Task details => Set down all of the entries precisely as they were written.
[Data provided — start]
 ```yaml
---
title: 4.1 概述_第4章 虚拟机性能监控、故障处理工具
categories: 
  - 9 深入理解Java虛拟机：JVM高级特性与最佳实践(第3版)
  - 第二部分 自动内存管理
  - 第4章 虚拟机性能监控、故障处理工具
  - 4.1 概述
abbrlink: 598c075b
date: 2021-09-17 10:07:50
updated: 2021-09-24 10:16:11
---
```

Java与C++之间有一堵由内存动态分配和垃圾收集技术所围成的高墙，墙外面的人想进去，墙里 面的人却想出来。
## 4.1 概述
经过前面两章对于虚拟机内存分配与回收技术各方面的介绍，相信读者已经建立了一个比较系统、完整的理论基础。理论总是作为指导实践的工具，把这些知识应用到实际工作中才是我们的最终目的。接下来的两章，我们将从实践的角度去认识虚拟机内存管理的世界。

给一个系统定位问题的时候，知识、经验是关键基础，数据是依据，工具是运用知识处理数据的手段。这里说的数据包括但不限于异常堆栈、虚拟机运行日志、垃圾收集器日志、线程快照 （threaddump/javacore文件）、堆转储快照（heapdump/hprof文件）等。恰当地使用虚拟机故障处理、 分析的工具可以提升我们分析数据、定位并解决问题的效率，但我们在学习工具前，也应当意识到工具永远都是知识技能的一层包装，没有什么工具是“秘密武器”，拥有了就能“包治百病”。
[Data provided — finish]
Solved problem =>
 ```yaml
---
title: 4.1 概述_第4章 虚拟机性能监控、故障处理工具
categories: 
  - 9 深入理解Java虛拟机：JVM高级特性与最佳实践(第3版)
  - 第二部分 自动内存管理
  - 第4章 虚拟机性能监控、故障处理工具
  - 4.1 概述
abbrlink: 598c075b
date: 2021-09-17 10:07:50
updated: 2021-09-24 10:16:11
---
```

Java与C++之间有一堵由内存动态分配和垃圾收集技术所围成的高墙，墙外面的人想进去，墙里 面的人却想出来。
## 4.1 概述
经过前面两章对于虚拟机内存分配与回收技术各方面的介绍，相信读者已经建立了一个比较系统、完整的理论基础。理论总是作为指导实践的工具，把这些知识应用到实际工作中才是我们的最终目的。接下来的两章，我们将从实践的角度去认识虚拟机内存管理的世界。

给一个系统定位问题的时候，知识、经验是关键基础，数据是依据，工具是运用知识处理数据的手段。这里说的数据包括但不限于异常堆栈、虚拟机运行日志、垃圾收集器日志、线程快照 （threaddump/javacore文件）、堆转储快照（heapdump/hprof文件）等。恰当地使用虚拟机故障处理、 分析的工具可以提升我们分析数据、定位并解决问题的效率，但我们在学习工具前，也应当意识到工具永远都是知识技能的一层包装，没有什么工具是“秘密武器”，拥有了就能“包治百病”。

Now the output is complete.